19 ottobre: Il Card. Salvatore Pappalardo ricorda mons. Dimiccoli a 110 anni dalla nascita inaugurando una Cappella presso la casa natale

10 dicembre: Il Santo Padre Giovanni Paolo II benedice la prima pietra del Nuovo Ospedale Civile di Barletta da dedicarsi al Servo di Dio don Raffaele Dimiccoli
1998
23 gennaio: Dalla Congregazione delle Cause dei Santi viene emanato il Decreto di validità giuridica sull'Inchiesta diocesana; Subito si dà inizio alla stesura della "Positio" sulla vita, le virtù e la fama di santità del Servo di Dio

30 luglio: Inaugurazione del portone in bronzo della casa natale del Servo di Dio, sita in corso Vittorio Emanuele
2002
16 aprile: Presso la Parrocchia di S. Giacomo Maggiore in Barletta viene presentata la "Positio" composta da due volumi per un totale di 1.188 pagine. Il tutto sarà preso in esame dal Congresso dei Teologi e dei Pastori Cardinali e Vescovi per studiarne l'eroicità della virtù del Servo di Dio don Dimiccoli, prima di sottoporre ogni cosa al Santo Padre che decreterà l'eroicità delle medesime, proclamandolo venerabile. Un miracolo attribuito all'intercessione del Servo di Dio aprirà il varco per la Beatificazione.
2004

14 luglio: Inaugurazione del Nuovo Ospedale Civile di Barletta intitolato a Mons.

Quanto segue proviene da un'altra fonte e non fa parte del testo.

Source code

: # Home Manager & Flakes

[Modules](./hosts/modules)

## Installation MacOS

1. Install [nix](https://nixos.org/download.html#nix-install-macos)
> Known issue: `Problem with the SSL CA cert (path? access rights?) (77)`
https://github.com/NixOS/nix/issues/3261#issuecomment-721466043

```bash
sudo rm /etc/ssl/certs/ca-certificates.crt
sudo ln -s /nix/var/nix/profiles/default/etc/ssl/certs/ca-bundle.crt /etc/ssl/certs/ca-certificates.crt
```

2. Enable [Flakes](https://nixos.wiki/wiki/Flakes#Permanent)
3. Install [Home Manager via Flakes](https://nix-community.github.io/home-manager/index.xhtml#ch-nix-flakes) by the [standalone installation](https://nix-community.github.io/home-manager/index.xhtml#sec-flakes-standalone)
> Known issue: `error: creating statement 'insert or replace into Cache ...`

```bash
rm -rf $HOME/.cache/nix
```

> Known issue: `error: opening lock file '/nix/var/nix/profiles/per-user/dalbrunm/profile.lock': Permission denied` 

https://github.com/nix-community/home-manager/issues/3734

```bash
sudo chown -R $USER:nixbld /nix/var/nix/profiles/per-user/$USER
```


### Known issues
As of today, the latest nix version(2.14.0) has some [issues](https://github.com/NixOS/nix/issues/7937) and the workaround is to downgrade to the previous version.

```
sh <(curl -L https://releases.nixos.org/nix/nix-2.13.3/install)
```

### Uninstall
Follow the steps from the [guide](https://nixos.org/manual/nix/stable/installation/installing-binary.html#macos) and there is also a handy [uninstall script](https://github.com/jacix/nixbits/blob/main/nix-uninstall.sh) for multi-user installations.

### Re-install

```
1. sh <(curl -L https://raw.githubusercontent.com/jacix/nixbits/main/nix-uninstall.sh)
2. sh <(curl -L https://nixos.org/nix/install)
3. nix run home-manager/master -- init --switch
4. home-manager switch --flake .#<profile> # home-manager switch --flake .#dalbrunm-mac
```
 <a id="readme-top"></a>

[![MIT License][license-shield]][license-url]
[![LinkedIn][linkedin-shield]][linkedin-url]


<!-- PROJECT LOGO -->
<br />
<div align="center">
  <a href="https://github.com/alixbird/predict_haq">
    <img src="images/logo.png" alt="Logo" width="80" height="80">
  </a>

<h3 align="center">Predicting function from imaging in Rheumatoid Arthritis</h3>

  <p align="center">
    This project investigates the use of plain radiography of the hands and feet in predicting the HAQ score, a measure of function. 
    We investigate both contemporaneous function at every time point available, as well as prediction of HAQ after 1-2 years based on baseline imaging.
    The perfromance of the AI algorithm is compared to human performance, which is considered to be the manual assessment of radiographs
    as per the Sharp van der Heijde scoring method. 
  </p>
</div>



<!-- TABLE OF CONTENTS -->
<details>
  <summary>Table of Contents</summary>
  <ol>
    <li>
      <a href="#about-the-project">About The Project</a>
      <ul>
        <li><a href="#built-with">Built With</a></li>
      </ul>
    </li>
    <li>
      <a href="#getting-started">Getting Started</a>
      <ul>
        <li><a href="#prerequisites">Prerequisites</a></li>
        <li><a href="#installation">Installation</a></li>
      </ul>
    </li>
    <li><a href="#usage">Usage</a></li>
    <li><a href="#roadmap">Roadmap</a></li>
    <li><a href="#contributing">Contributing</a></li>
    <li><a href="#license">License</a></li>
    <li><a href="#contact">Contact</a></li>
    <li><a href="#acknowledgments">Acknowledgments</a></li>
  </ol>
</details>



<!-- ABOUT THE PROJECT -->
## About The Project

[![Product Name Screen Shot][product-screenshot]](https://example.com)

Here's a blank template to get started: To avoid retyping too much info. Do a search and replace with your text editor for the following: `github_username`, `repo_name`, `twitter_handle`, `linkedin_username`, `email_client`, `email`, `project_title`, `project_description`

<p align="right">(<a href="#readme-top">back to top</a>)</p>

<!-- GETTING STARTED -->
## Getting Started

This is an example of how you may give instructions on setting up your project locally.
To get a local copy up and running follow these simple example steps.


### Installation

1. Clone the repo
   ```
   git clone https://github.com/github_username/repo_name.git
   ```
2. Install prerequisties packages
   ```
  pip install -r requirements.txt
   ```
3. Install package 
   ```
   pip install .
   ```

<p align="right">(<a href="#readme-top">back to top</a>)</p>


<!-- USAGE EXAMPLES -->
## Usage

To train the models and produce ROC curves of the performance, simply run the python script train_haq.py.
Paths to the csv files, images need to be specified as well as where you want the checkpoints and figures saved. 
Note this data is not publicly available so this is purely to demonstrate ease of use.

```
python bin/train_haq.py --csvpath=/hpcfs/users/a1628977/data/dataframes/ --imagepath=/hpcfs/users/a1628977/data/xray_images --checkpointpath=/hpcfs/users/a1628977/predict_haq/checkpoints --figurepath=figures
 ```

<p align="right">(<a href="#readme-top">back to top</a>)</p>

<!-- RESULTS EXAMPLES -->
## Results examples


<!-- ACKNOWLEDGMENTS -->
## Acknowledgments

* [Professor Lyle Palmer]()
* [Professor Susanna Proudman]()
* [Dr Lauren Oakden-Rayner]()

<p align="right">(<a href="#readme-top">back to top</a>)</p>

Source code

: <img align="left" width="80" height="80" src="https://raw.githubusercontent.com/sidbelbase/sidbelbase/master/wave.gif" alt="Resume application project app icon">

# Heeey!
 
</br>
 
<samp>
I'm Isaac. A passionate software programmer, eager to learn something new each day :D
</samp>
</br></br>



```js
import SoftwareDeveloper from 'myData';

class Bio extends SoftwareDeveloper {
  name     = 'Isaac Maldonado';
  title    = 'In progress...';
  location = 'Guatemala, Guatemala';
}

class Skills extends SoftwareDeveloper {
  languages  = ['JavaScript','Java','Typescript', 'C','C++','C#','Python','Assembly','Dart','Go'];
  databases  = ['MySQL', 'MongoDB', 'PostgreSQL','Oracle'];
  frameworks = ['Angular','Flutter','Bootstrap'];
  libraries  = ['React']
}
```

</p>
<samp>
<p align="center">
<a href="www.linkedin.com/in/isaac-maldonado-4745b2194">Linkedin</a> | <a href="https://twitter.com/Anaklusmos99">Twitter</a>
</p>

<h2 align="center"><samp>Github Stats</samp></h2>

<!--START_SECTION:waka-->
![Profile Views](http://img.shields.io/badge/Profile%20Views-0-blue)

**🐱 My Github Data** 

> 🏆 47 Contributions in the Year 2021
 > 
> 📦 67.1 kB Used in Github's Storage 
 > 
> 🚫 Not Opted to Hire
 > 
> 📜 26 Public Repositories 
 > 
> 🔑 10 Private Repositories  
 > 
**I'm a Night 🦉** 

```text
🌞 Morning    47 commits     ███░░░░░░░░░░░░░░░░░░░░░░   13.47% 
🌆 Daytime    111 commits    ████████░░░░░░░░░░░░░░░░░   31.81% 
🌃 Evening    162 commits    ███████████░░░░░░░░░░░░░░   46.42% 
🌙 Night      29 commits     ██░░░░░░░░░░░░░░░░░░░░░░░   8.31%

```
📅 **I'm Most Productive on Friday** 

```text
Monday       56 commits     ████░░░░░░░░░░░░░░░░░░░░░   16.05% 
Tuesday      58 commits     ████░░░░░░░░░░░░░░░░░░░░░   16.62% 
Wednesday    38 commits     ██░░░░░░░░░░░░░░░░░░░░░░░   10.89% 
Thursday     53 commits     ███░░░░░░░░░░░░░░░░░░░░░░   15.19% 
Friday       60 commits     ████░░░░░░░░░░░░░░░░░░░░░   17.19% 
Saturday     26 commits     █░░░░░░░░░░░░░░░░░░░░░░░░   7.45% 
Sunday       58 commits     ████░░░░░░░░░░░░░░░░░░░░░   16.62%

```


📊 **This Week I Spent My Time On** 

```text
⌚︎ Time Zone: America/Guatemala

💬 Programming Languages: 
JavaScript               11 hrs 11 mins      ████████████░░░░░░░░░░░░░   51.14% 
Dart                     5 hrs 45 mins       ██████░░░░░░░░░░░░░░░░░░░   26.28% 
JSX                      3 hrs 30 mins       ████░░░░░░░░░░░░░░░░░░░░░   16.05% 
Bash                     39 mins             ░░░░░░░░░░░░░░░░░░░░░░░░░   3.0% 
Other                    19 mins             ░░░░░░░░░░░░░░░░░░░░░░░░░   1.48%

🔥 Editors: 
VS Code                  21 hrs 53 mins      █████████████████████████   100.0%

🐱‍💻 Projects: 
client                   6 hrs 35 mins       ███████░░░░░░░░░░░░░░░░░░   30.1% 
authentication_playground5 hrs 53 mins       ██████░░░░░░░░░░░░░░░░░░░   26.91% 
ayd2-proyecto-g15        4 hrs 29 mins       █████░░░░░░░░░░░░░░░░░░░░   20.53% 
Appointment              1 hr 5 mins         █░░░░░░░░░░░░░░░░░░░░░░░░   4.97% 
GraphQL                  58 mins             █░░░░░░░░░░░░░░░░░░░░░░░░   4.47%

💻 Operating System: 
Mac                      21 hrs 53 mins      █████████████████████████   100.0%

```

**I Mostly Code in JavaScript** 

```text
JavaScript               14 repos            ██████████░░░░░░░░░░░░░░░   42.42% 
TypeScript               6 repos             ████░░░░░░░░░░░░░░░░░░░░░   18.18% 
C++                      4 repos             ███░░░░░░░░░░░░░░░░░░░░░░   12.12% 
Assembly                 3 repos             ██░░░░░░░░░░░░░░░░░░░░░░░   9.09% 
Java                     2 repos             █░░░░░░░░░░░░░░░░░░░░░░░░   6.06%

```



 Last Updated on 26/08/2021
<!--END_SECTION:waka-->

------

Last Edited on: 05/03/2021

Dimiccoli

1 novembre: Inaugurazione del restaurato Salone parrocchiale di San Giacomo Maggiore, prima sede dell'Oratorio San Filippo Neri

2005

6 luglio: Sua Ecc. Mons. Francesco Monterisi inaugura il monumento in bronzo del Servo di Dio Mons. Dimiccoli, opera dell'artista grottagliese Orazio Del Monaco. Il monumento è stato collocato sul piazzale antistante l'Ospedale di Barletta.